By an anode compartment is herein understood a compartment of an electrochemical ceil containing an anode, wherein suitably such anode is a working electrode. In addition to the anode the anode compartment suitably contains an anodic electrolyte solution. By an anodic electrolyte solution is herein suitably understood an electrolyte solution present in the anode compartment, which solution is in contact with the anode,

In the process according to the invention the cathode compartment and an optional anode compartment can suitably be part of the same divided electrochemical cell.

Alternatively, the cathode compartment can suitably be part of a first, divided or undivided, electrochemical cell and the optional anode compartment can suitably be part of a second, divided or undivided, electrochemical cell.

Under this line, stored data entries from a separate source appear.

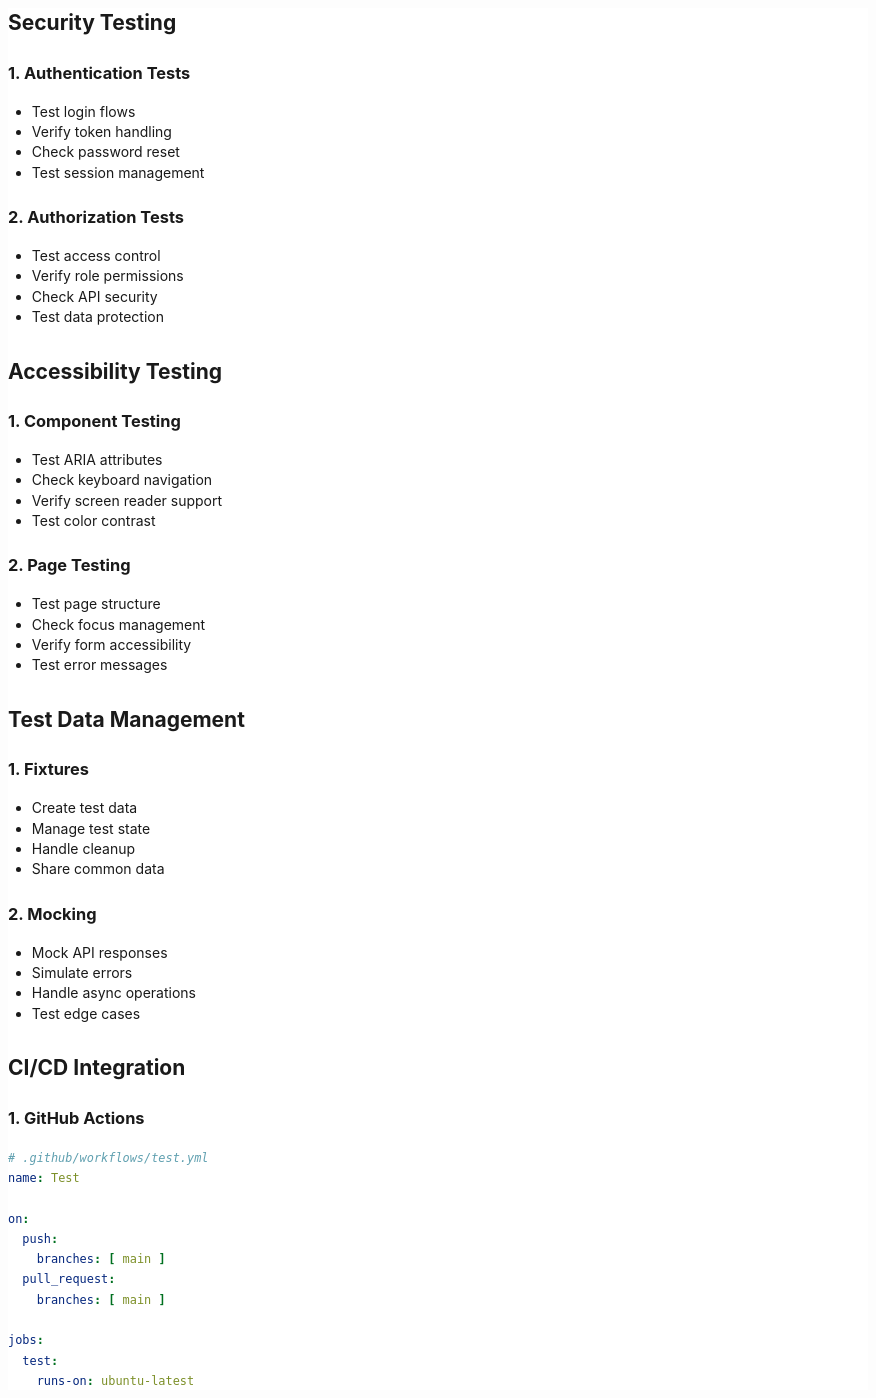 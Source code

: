 ## Security Testing

### 1. Authentication Tests
- Test login flows
- Verify token handling
- Check password reset
- Test session management

### 2. Authorization Tests
- Test access control
- Verify role permissions
- Check API security
- Test data protection

## Accessibility Testing

### 1. Component Testing
- Test ARIA attributes
- Check keyboard navigation
- Verify screen reader support
- Test color contrast

### 2. Page Testing
- Test page structure
- Check focus management
- Verify form accessibility
- Test error messages

## Test Data Management

### 1. Fixtures
- Create test data
- Manage test state
- Handle cleanup
- Share common data

### 2. Mocking
- Mock API responses
- Simulate errors
- Handle async operations
- Test edge cases

## CI/CD Integration

### 1. GitHub Actions
```yaml
# .github/workflows/test.yml
name: Test

on:
  push:
    branches: [ main ]
  pull_request:
    branches: [ main ]

jobs:
  test:
    runs-on: ubuntu-latest

```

If the electrochemical cell is an undivided electrochemical cell, the cathode, as a working electrode, is suitably accompanied by an anode, as a counter electrode. That is, the undivided electrochemical cell will contain both a cathode as well as an anode in the cathode compartment.

In a preferred embodiment the process according to the invention is a process comprising:

- introducing a dicarboxylic acid composition, which dicarboxylic acid composition contains an impurity compound, into an undivided electrochemical cell, which undivided electrochemical cell contains a cathode and an anode; and

electrochemically reducing the impurity compound at the cathode.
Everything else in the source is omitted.